- [What this task involves]: Search the listing below for the string "models" and copy every line where it occurs.

== Segment start ==

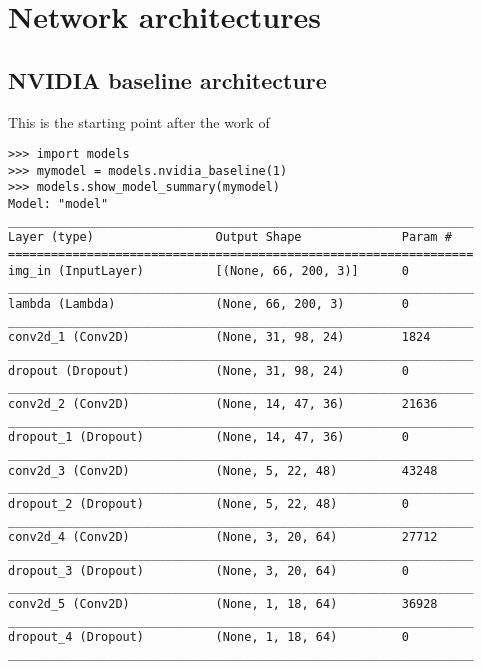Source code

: \chapter{Network architectures} %

\label{AppendixB} %

\section{NVIDIA baseline architecture}
\label{NVIDIA_baseline}
This is the starting point after the work of \cite{bojarski2016end}

\begin{verbatim}
>>> import models
>>> mymodel = models.nvidia_baseline(1)
>>> models.show_model_summary(mymodel)
Model: "model"
_________________________________________________________________
Layer (type)                 Output Shape              Param #   
=================================================================
img_in (InputLayer)          [(None, 66, 200, 3)]      0         
_________________________________________________________________
lambda (Lambda)              (None, 66, 200, 3)        0         
_________________________________________________________________
conv2d_1 (Conv2D)            (None, 31, 98, 24)        1824      
_________________________________________________________________
dropout (Dropout)            (None, 31, 98, 24)        0         
_________________________________________________________________
conv2d_2 (Conv2D)            (None, 14, 47, 36)        21636     
_________________________________________________________________
dropout_1 (Dropout)          (None, 14, 47, 36)        0         
_________________________________________________________________
conv2d_3 (Conv2D)            (None, 5, 22, 48)         43248     
_________________________________________________________________
dropout_2 (Dropout)          (None, 5, 22, 48)         0         
_________________________________________________________________
conv2d_4 (Conv2D)            (None, 3, 20, 64)         27712     
_________________________________________________________________
dropout_3 (Dropout)          (None, 3, 20, 64)         0         
_________________________________________________________________
conv2d_5 (Conv2D)            (None, 1, 18, 64)         36928     
_________________________________________________________________
dropout_4 (Dropout)          (None, 1, 18, 64)         0         
_________________________________________________________________

\end{verbatim}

== Segment end ==

- [Response to the exercise]:
>>> import models
>>> mymodel = models.nvidia_baseline(1)
>>> models.show_model_summary(mymodel)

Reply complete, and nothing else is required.